NCLEX-PN
Nclex Questions Management of Care
1. Which of the following foods present a problem for a client diagnosed with Celiac Disease?
- A. butter
- B. oats or barley cereal
- C. fresh vegetables
- D. coffee or tea
Correct answer: B
Rationale: Celiac disease, also known as celiac sprue, is a malabsorption disorder affecting the small intestine due to a problem with ingesting gluten, a protein found in wheat, rye, oats, and barley. Therefore, oats or barley cereal would present a problem for a client with Celiac Disease as they contain gluten. Fresh vegetables, butter, coffee, and tea, on the other hand, do not contain gluten and should not pose any issues for individuals with this disorder. Therefore, the correct answer is oats or barley cereal. Choices A, C, and D are not problematic for clients with Celiac Disease as they are gluten-free.
2. An LPN is having a conflict with another nurse during her shift. She has tried to discuss the issues with the nurse with no resolution. What is the most appropriate way for the LPN to proceed?
- A. Report the conflict to the director of nursing over the unit.
- B. Report the conflict to the assigned charge nurse of the unit.
- C. Report the conflict to the nurse manager of the unit.

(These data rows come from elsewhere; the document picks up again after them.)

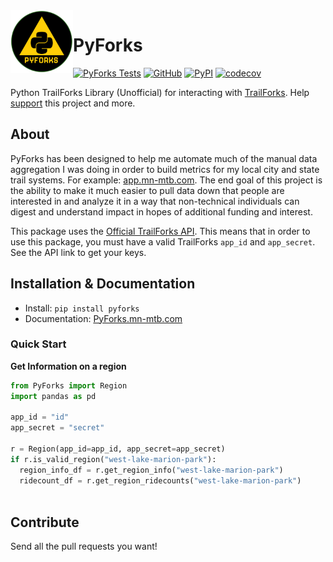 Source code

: <a href ="https://mn-mtb.com">
  <img src="./doc/PyForks.png"
    title="PyForks" align="left" height=100 length=100 />
    </a>


# PyForks

[![PyForks Tests](https://github.com/cribdragg3r/PyForks/actions/workflows/python-app.yml/badge.svg)](https://github.com/cribdragg3r/PyForks/actions/workflows/python-app.yml)
[![GitHub](https://img.shields.io/github/license/cribdragg3r/PyForks?style=flat-square)](https://github.com/cribdragg3r/PyForks/blob/main/LICENSE)
[![PyPI](https://img.shields.io/pypi/v/PyForks?style=flat-square)](https://pypi.org/project/PyForks/)
[![codecov](https://codecov.io/gh/MN-MTB/PyForks/graph/badge.svg?token=225DIC4PVS)](https://codecov.io/gh/MN-MTB/PyForks)


Python TrailForks Library (Unofficial) for interacting with [TrailForks](Trailforks.com). Help [support](https://github.com/sponsors/cribdragg3r) this project and more.

## About

PyForks has been designed to help me automate much of the manual data aggregation I was doing in order to build metrics for my local city and state trail systems. For example: [app.mn-mtb.com](https://app.mn-mtb.com). The end goal of this project is the ability to make it much easier to pull data down that people are interested in and analyze it in a way that non-technical individuals can digest and understand impact in hopes of additional funding and interest. 

This package uses the [Official TrailForks API](https://www.trailforks.com/about/api). This means that in order to use this package, you must have a valid TrailForks `app_id` and `app_secret`. See the API link to get your keys.

## Installation & Documentation

- Install: `pip install pyforks`
- Documentation: [PyForks.mn-mtb.com](https://PyForks.mn-mtb.com)

### Quick Start

**Get Information on a region**

```python
from PyForks import Region
import pandas as pd

app_id = "id"
app_secret = "secret"

r = Region(app_id=app_id, app_secret=app_secret)
if r.is_valid_region("west-lake-marion-park"):
  region_info_df = r.get_region_info("west-lake-marion-park")
  ridecount_df = r.get_region_ridecounts("west-lake-marion-park")
  
```
## Contribute

Send all the pull requests you want!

- D. Discuss the conflict with the other nurse to attempt resolution of the issue.
Correct answer: B
Rationale: In this scenario, the most appropriate way for the LPN to proceed is to report the conflict to the assigned charge nurse of the unit. Following the chain of command is crucial in a professional setting to address conflicts effectively. Reporting the issue to the charge nurse, who is the immediate supervisor, allows for a structured approach to resolving the conflict. Reporting directly to higher levels such as the director of nursing or nurse manager may bypass the appropriate hierarchy and could create unnecessary tension. Attempting to resolve the issue independently with the other nurse may not be effective if previous attempts have failed, making it essential to involve the immediate supervisor.

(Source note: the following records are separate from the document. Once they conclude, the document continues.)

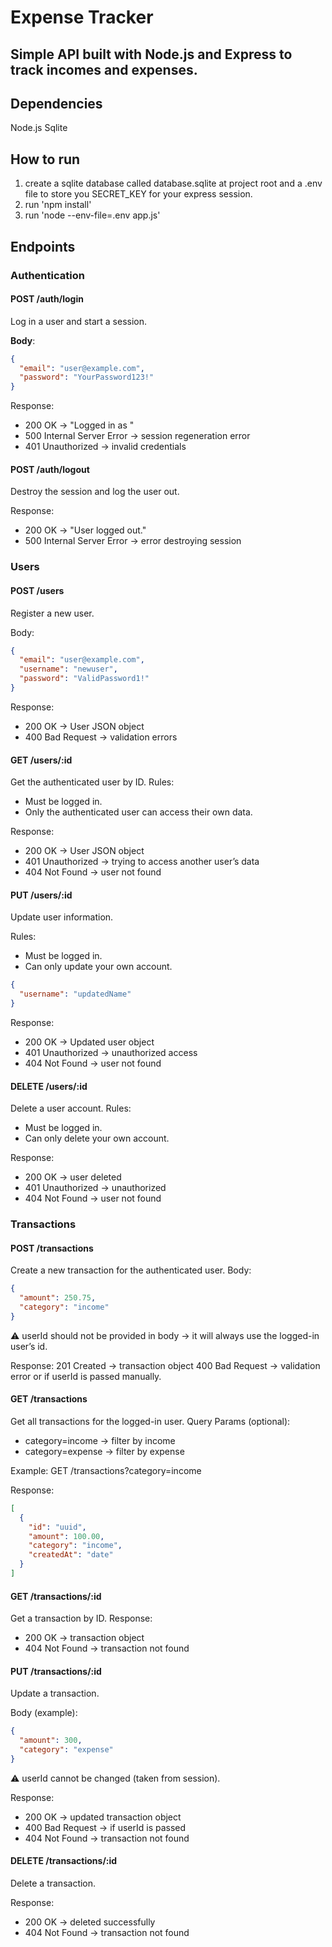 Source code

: # Expense Tracker 
## Simple API built with Node.js and Express to track incomes and expenses.

## Dependencies
Node.js
Sqlite 

## How to run
1. create a sqlite database called database.sqlite at project root and a .env file to store you SECRET_KEY for your express session.
2. run 'npm install'
3. run 'node --env-file=.env app.js'


## Endpoints
### Authentication
#### **POST /auth/login**
Log in a user and start a session.  

**Body**:
```json
{
  "email": "user@example.com",
  "password": "YourPassword123!"
}
```
Response:
- 200 OK → "Logged in as <username>" 
- 500 Internal Server Error → session regeneration error 
- 401 Unauthorized → invalid credentials 


#### POST /auth/logout

Destroy the session and log the user out.

Response:
- 200 OK → "User logged out." 
- 500 Internal Server Error → error destroying session
  
### Users
#### POST /users
Register a new user.

Body:
```json
{
  "email": "user@example.com",
  "username": "newuser",
  "password": "ValidPassword1!"
}
```

Response:
- 200 OK → User JSON object
- 400 Bad Request → validation errors

#### GET /users/:id
Get the authenticated user by ID.
Rules:
- Must be logged in. 
- Only the authenticated user can access their own data. 

Response:
- 200 OK → User JSON object 
- 401 Unauthorized → trying to access another user’s data 
- 404 Not Found → user not found 

#### PUT /users/:id
Update user information.

Rules:
- Must be logged in.
- Can only update your own account.

```json
{
  "username": "updatedName"
}
```

Response:
- 200 OK → Updated user object
- 401 Unauthorized → unauthorized access
- 404 Not Found → user not found

#### DELETE /users/:id
Delete a user account.
Rules:
- Must be logged in.
- Can only delete your own account.

Response:
- 200 OK → user deleted
- 401 Unauthorized → unauthorized
- 404 Not Found → user not found

### Transactions
#### POST /transactions
Create a new transaction for the authenticated user.
Body:
```json
{
  "amount": 250.75,
  "category": "income"
}
```
⚠️ userId should not be provided in body → it will always use the logged-in user’s id.

Response:
201 Created → transaction object
400 Bad Request →  validation error or if userId is passed manually.

#### GET /transactions

Get all transactions for the logged-in user.
Query Params (optional):
- category=income → filter by income
- category=expense → filter by expense

Example: GET /transactions?category=income

Response:
```json
[
  {
    "id": "uuid",
    "amount": 100.00,
    "category": "income",
    "createdAt": "date"
  }
]
```
#### GET /transactions/:id
Get a transaction by ID.
Response:
- 200 OK → transaction object
- 404 Not Found → transaction not found

#### PUT /transactions/:id
Update a transaction.

Body (example):
```json
{
  "amount": 300,
  "category": "expense"
}
```
⚠️ userId cannot be changed (taken from session).

Response:
- 200 OK → updated transaction object
- 400 Bad Request → if userId is passed
- 404 Not Found → transaction not found

#### DELETE /transactions/:id
Delete a transaction.

Response:
- 200 OK → deleted successfully
- 404 Not Found → transaction not found
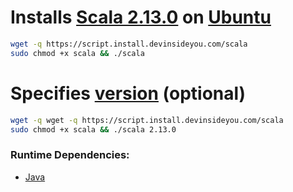 # Installs [Scala 2.13.0](https://www.scala-lang.org/) on [Ubuntu](https://www.ubuntu.com/)

```bash
wget -q https://script.install.devinsideyou.com/scala
sudo chmod +x scala && ./scala
```

# Specifies [version](https://www.scala-lang.org/download/all.html) (optional)

```bash
wget -q wget -q https://script.install.devinsideyou.com/scala
sudo chmod +x scala && ./scala 2.13.0
```

### Runtime Dependencies:
* [Java](https://github.com/DevInsideYou/install-java)
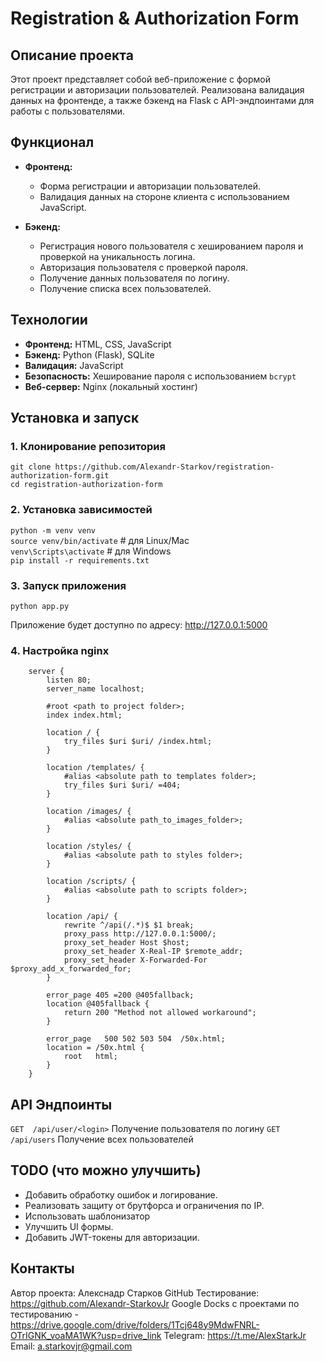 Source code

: # Registration & Authorization Form  

## Описание проекта   

Этот проект представляет собой веб-приложение с формой регистрации и авторизации пользователей. Реализована валидация данных на фронтенде, а также бэкенд на Flask с API-эндпоинтами для работы с пользователями.

## Функционал  

- **Фронтенд:**  
  - Форма регистрации и авторизации пользователей.  
  - Валидация данных на стороне клиента с использованием JavaScript.  

- **Бэкенд:**
  - Регистрация нового пользователя с хешированием пароля и проверкой на уникальность логина.  
  - Авторизация пользователя с проверкой пароля.
  - Получение данных пользователя по логину.
  - Получение списка всех пользователей.


## Технологии

- **Фронтенд:** HTML, CSS, JavaScript
- **Бэкенд:** Python (Flask), SQLite
- **Валидация:** JavaScript
- **Безопасность:** Хеширование пароля с использованием `bcrypt`
- **Веб-сервер:** Nginx (локальный хостинг)

## Установка и запуск

### 1. Клонирование репозитория  
```git clone https://github.com/Alexandr-Starkov/registration-authorization-form.git```  
```cd registration-authorization-form```

### 2. Установка зависимостей
```python -m venv venv```  
```source venv/bin/activate```   # для Linux/Mac  
```venv\Scripts\activate```      # для Windows  
```pip install -r requirements.txt```


### 3. Запуск приложения
```python app.py```  

Приложение будет доступно по адресу: http://127.0.0.1:5000

### 4. Настройка nginx
```
	server {
		listen 80;
		server_name localhost;

		#root <path to project folder>;
		index index.html;

		location / {
			try_files $uri $uri/ /index.html;
		}

		location /templates/ {
			#alias <absolute path to templates folder>;
			try_files $uri $uri/ =404;
		}

		location /images/ {
			#alias <absolute path_to_images_folder>;
		}

		location /styles/ {
			#alias <absolute path to styles folder>;
		}

		location /scripts/ {
			#alias <absolute path to scripts folder>;
		}

		location /api/ {
			rewrite ^/api(/.*)$ $1 break;
			proxy_pass http://127.0.0.1:5000/;
			proxy_set_header Host $host;
			proxy_set_header X-Real-IP $remote_addr;
			proxy_set_header X-Forwarded-For $proxy_add_x_forwarded_for;
		}

		error_page 405 =200 @405fallback;
		location @405fallback {
			return 200 "Method not allowed workaround";
		}
		
        error_page   500 502 503 504  /50x.html;
        location = /50x.html {
            root   html;
        }
    }
```
## API Эндпоинты  
```GET	/api/user/<login>```	Получение пользователя по логину
```GET	/api/users```	Получение всех пользователей

## TODO (что можно улучшить)
 - Добавить обработку ошибок и логирование.
 - Реализовать защиту от брутфорса и ограничения по IP.
 - Использовать шаблонизатор
 - Улучшить UI формы.
 - Добавить JWT-токены для авторизации.

## Контакты
Автор проекта: Алекснадр Старков
GitHub Тестирование: https://github.com/Alexandr-StarkovJr
Google Docks с проектами по тестированию - https://drive.google.com/drive/folders/1Tcj648y9MdwFNRL-OTrIGNK_voaMA1WK?usp=drive_link
Telegram: https://t.me/AlexStarkJr
Email: a.starkovjr@gmail.com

3. Which of the following foods might a client with hypercholesterolemia need to decrease intake of?
- A. broiled catfish
- B. hamburgers
- C. wheat bread
- D. fresh apples
Correct answer: B
Rationale: A client with hypercholesterolemia needs to decrease intake of foods that are high in cholesterol. Red meats like hamburgers are high in cholesterol, so their consumption should be reduced. Broiled catfish, wheat bread, and fresh apples are not high in cholesterol and do not need to be decreased in the client's diet. Therefore, the correct answer is hamburgers, as they are more likely to contribute to elevated cholesterol levels compared to the other options provided.
4. The client asks the nurse not to tell anyone outside of the care team about his positive HIV diagnosis. What response is most appropriate?

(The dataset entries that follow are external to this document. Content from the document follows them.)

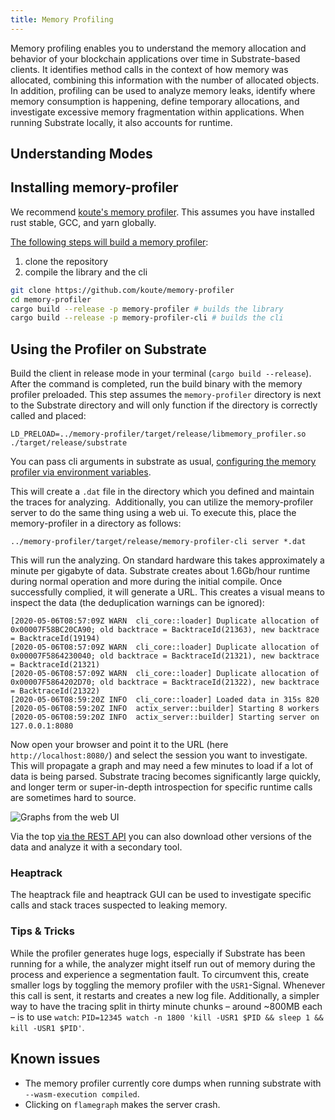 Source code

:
 ```yaml
---
title: Memory Profiling
---
```


Memory profiling enables you to understand the memory allocation and behavior of your blockchain
applications over time in Substrate-based clients. It identifies method calls in the context of how
memory was allocated, combining this information with the number of allocated objects. In addition,
profiling can be used to analyze memory leaks, identify where memory consumption is happening,
define temporary allocations, and investigate excessive memory fragmentation within applications.
When running Substrate locally, it also accounts for runtime.

## Understanding Modes

## Installing memory-profiler

We recommend [koute's memory profiler](https://github.com/koute/memory-profiler). This assumes you
have installed rust stable, GCC, and yarn globally.

[The following steps will build a memory profiler](https://github.com/koute/memory-profiler#building):

1. clone the repository
2. compile the library and the cli

```bash
git clone https://github.com/koute/memory-profiler
cd memory-profiler
cargo build --release -p memory-profiler # builds the library
cargo build --release -p memory-profiler-cli # builds the cli

```

## Using the Profiler on Substrate

Build the client in release mode in your terminal (`cargo build --release`). After the command is
completed, run the build binary with the memory profiler preloaded. This step assumes the
`memory-profiler` directory is next to the Substrate directory and will only function if the
directory is correctly called and placed:

```
LD_PRELOAD=../memory-profiler/target/release/libmemory_profiler.so ./target/release/substrate
```

You can pass cli arguments in substrate as usual,
[configuring the memory profiler via environment variables](https://github.com/koute/memory-profiler#environment-variables-used-by-libmemory_profilerso).

This will create a `.dat` file in the directory which you defined and maintain the traces for
analyzing.  Additionally, you can utilize the memory-profiler server to do the same thing using a
web ui. To execute this, place the memory-profiler in a directory as follows:

```
../memory-profiler/target/release/memory-profiler-cli server *.dat

```

This will run the analyzing. On standard hardware this takes approximately a minute per gigabyte of
data. Substrate creates about 1.6Gb/hour runtime during normal operation and more during the initial
compile. Once successfully complied, it will generate a URL. This creates a visual means to inspect
the data (the deduplication warnings can be ignored):

```
[2020-05-06T08:57:09Z WARN  cli_core::loader] Duplicate allocation of 0x00007F58BC20CA90; old backtrace = BacktraceId(21363), new backtrace = BacktraceId(19194)
[2020-05-06T08:57:09Z WARN  cli_core::loader] Duplicate allocation of 0x00007F5864230040; old backtrace = BacktraceId(21321), new backtrace = BacktraceId(21321)
[2020-05-06T08:57:09Z WARN  cli_core::loader] Duplicate allocation of 0x00007F5864202D70; old backtrace = BacktraceId(21322), new backtrace = BacktraceId(21322)
[2020-05-06T08:59:20Z INFO  cli_core::loader] Loaded data in 315s 820
[2020-05-06T08:59:20Z INFO  actix_server::builder] Starting 8 workers
[2020-05-06T08:59:20Z INFO  actix_server::builder] Starting server on 127.0.0.1:8080
```

Now open your browser and point it to the URL (here `http://localhost:8080/`) and select the session
you want to investigate. This will propagate a graph and may need a few minutes to load if a lot of
data is being parsed. Substrate tracing becomes significantly large quickly, and longer term or
super-in-depth introspection for specific runtime calls are sometimes hard to source.

![Graphs from the web UI](https://github.com/substrate-developer-hub/substrate-developer-hub.github.io/blob/source/docs/assets/memory-graph.png)

Via the top
[via the REST API](https://github.com/koute/memory-profiler#rest-api-exposed-by-memory-profiler-cli-server)
you can also download other versions of the data and analyze it with a secondary tool.

### Heaptrack

The heaptrack file and heaptrack GUI can be used to investigate specific calls and stack traces
suspected to leaking memory.

### Tips & Tricks

While the profiler generates huge logs, especially if Substrate has been running for a while, the
analyzer might itself run out of memory during the process and experience a segmentation fault. To
circumvent this, create smaller logs by toggling the memory profiler with the `USR1`-Signal.
Whenever this call is sent, it restarts and creates a new log file. Additionally, a simpler way to
have the tracing split in thirty minute chunks – around ~800MB each – is to use `watch`:
`PID=12345 watch -n 1800 'kill -USR1 $PID && sleep 1 && kill -USR1 $PID'`.

## Known issues

- The memory profiler currently core dumps when running substrate with `--wasm-execution compiled`.
- Clicking on `flamegraph` makes the server crash.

- A. "I have to inform all clients on the unit of your diagnosis as it is transmissible."?
- B. "I will not communicate your diagnosis to anyone without your permission."?
- C. "Because this is a communicable disease, it may need to be reported to the CDC."?
- D. "You should not be concerned with who I share your diagnosis with."?
Correct answer: C
Rationale: The most appropriate response is C: "Because this is a communicable disease, it may need to be reported to the CDC."? It is important to uphold patient confidentiality, but in the case of certain communicable diseases like HIV, there are legal requirements for mandatory reporting to public health authorities such as the CDC. Option A is incorrect because it violates patient confidentiality and does not consider legal obligations. Option B, while respecting the client's wishes, may not align with the legal requirement for reporting certain communicable diseases. Option D is inappropriate as it dismisses the client's concerns and rights regarding their health information.
5. A nurse is planning the assignments for the shift. Which task should the nurse assign to the nursing assistant?
- A. Monitoring the vital signs for a client who needs a blood transfusion
- B. Performing hygiene for a client with diarrhea on whom contact precautions have been imposed
- C. Performing a dressing change on a client with a draining abdominal wound that requires frequent dressing changes
- D. Ambulating a client with angina who needs to be ambulated for the first time since admission
Correct answer: B
Rationale: When assigning tasks, a nurse should consider the job description of the nursing assistant, their clinical competence, and state law. Monitoring vital signs for a client needing a blood transfusion, performing a dressing change on a client with a draining wound, and ambulating a client with angina are tasks that require a licensed nurse's skill. On the other hand, providing hygiene care for a client with diarrhea under contact precautions is a task suitable for a nursing assistant. Nursing assistants are trained to provide hygiene care effectively and manage clients under specific precautions, making this task appropriate for them.